- Original film poster
- Directed by: Phil Karlson
- Written by: Jesse L. Lasky Jr.
- Based on: George Bruce (treatment) Alexandre Dumas (novel)
- Produced by: Edward Small (uncredited)
- Starring: Anthony Dexter Jody Lawrance Anthony Quinn
- Cinematography: W. Howard Greene
- Edited by: Jerome Thoms
- Music by: Mario Castelnuovo-Tedesco
- Color process: Technicolor
- Production company: Resolute Pictures
- Distributed by: Columbia Pictures
- Release dates: July 25, 1952 (New York); July 30, 1952 (Los Angeles);
- Running time: 94 minutes
- Country: United States
- Language: English

= The Brigand (1952 film) =

1952 film

The Brigand is a 1952 American adventure romance film directed by Phil Karlson and starring Anthony Dexter, Jody Lawrance and Anthony Quinn.

==Cast==
- Anthony Dexter as Captain Carlos Delargo/King Lorenzo of Mandorra
- Jody Lawrance as Princess Teresa
- Gale Robbins as Countess Flora
- Anthony Quinn as Prince Ramon
- Carl Benton Reid as Prime Minister Triano
- Ron Randell as Captain Ruiz
- Ian MacDonald as Maj.
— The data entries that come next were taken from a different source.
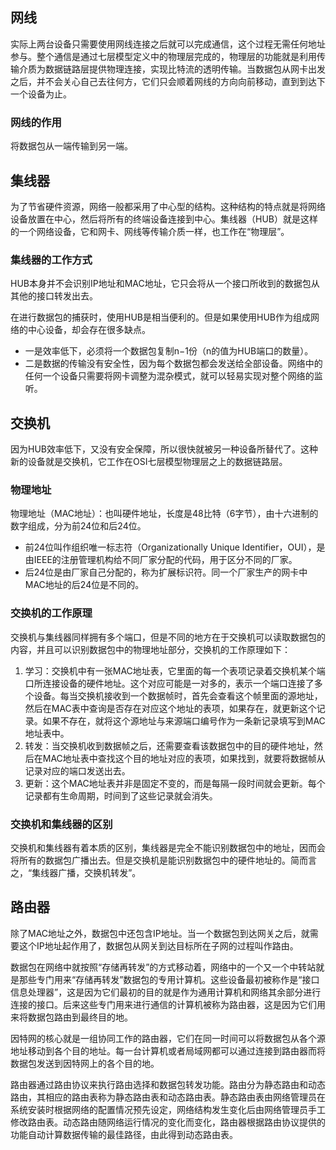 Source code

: ## 网线
实际上两台设备只需要使用网线连接之后就可以完成通信，这个过程无需任何地址参与。整个通信是通过七层模型定义中的物理层完成的，物理层的功能就是利用传输介质为数据链路层提供物理连接，实现比特流的透明传输。当数据包从网卡出发之后，并不会关心自己去往何方，它们只会顺着网线的方向向前移动，直到到达下一个设备为止。

### 网线的作用
将数据包从一端传输到另一端。

## 集线器
为了节省硬件资源，网络一般都采用了中心型的结构。这种结构的特点就是将网络设备放置在中心，然后将所有的终端设备连接到中心。集线器（HUB）就是这样的一个网络设备，它和网卡、网线等传输介质一样，也工作在“物理层”。

### 集线器的工作方式
HUB本身并不会识别IP地址和MAC地址，它只会将从一个接口所收到的数据包从其他的接口转发出去。

在进行数据包的捕获时，使用HUB是相当便利的。但是如果使用HUB作为组成网络的中心设备，却会存在很多缺点。
- 一是效率低下，必须将一个数据包复制n−1份（n的值为HUB端口的数量）。
- 二是数据的传输没有安全性，因为每个数据包都会发送给全部设备。网络中的任何一个设备只需要将网卡调整为混杂模式，就可以轻易实现对整个网络的监听。

## 交换机
因为HUB效率低下，又没有安全保障，所以很快就被另一种设备所替代了。这种新的设备就是交换机，它工作在OSI七层模型物理层之上的数据链路层。

### 物理地址
物理地址（MAC地址）：也叫硬件地址，长度是48比特（6字节），由十六进制的数字组成，分为前24位和后24位。
- 前24位叫作组织唯一标志符（Organizationally Unique Identifier，OUI），是由IEEE的注册管理机构给不同厂家分配的代码，用于区分不同的厂家。
- 后24位是由厂家自己分配的，称为扩展标识符。同一个厂家生产的网卡中MAC地址的后24位是不同的。

### 交换机的工作原理
交换机与集线器同样拥有多个端口，但是不同的地方在于交换机可以读取数据包的内容，并且可以识别数据包中的物理地址部分，交换机的工作原理如下：
1. 学习：交换机中有一张MAC地址表，它里面的每一个表项记录着交换机某个端口所连接设备的硬件地址。这个对应可能是一对多的，表示一个端口连接了多个设备。每当交换机接收到一个数据帧时，首先会查看这个帧里面的源地址，然后在MAC表中查询是否存在对应这个地址的表项，如果存在，就更新这个记录。如果不存在，就将这个源地址与来源端口编号作为一条新记录填写到MAC地址表中。
2. 转发：当交换机收到数据帧之后，还需要查看该数据包中的目的硬件地址，然后在MAC地址表中查找这个目的地址对应的表项，如果找到，就要将数据帧从记录对应的端口发送出去。
3. 更新：这个MAC地址表并非是固定不变的，而是每隔一段时间就会更新。每个记录都有生命周期，时间到了这些记录就会消失。

### 交换机和集线器的区别
交换机和集线器有着本质的区别，集线器是完全不能识别数据包中的地址，因而会将所有的数据包广播出去。但是交换机是能识别数据包中的硬件地址的。简而言之，“集线器广播，交换机转发”。

## 路由器
除了MAC地址之外，数据包中还包含IP地址。当一个数据包到达网关之后，就需要这个IP地址起作用了，数据包从网关到达目标所在子网的过程叫作路由。

数据包在网络中就按照“存储再转发”的方式移动着，网络中的一个又一个中转站就是那些专门用来“存储再转发”数据包的专用计算机。这些设备最初被称作是“接口信息处理器”，这是因为它们最初的目的就是作为通用计算机和网络其余部分进行连接的接口。后来这些专门用来进行通信的计算机被称为路由器，这是因为它们用来将数据包路由到最终目的地。

因特网的核心就是一组协同工作的路由器，它们在同一时间可以将数据包从各个源地址移动到各个目的地址。每一台计算机或者局域网都可以通过连接到路由器而将数据包发送到因特网上的各个目的地。

路由器通过路由协议来执行路由选择和数据包转发功能。路由分为静态路由和动态路由，其相应的路由表称为静态路由表和动态路由表。静态路由表由网络管理员在系统安装时根据网络的配置情况预先设定，网络结构发生变化后由网络管理员手工修改路由表。动态路由随网络运行情况的变化而变化，路由器根据路由协议提供的功能自动计算数据传输的最佳路径，由此得到动态路由表。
Schrock
- Lester Matthews as Dr. Lopez
- Walter Kingsford as Sultan of Morocco
- Holmes Herbert as Archbishop
- George Melford as Majordomo (uncredited)

==Production==
In May 1949, it was reported that producer Edward Small had hired Robert Libott and Frank Burt to write a script. In December, Small signed a two-year contract with Columbia Pictures to produce projects that he had been developing, starting with the adventure film Lorna Doone (1951). In August 1950, Small announced that he would produce two films for Columbia starring Anthony Dexter: The Brigand and a remake of the 1921 Rudolph Valentino romantic drama The Sheik.

In May 1951, Jesse L. Lasky Jr. was reportedly writing the script for The Brigand, and Phil Karlson was announced as the director.

Filming began on July 9, 1951.

==Reception==
In a contemporary review for The New York Times, critic Howard Thompson called the film a "harmless time-killer" and wrote: "For some strange reason no producer credit is given to 'The Brigand' ... This hardly precipitates a crisis because the picture is no great shakes. But neither, as a standard sample of this type of entertainment, is it hard to take. The studio finally has got around to utilizing its Valentino prototype of two seasons past, Anthony Dexter. And the result, for all its familiarity and juvenile absurdities, isn't nearly as pretentious or dull as that immortalization of the Great Lover."

Critic John L. Scott of the Los Angeles Times wrote: "'The Brigand' goes in heavy for serial-type action—cliffhanging, it used to be called in the old days. Serious characterization gives way to dash and color."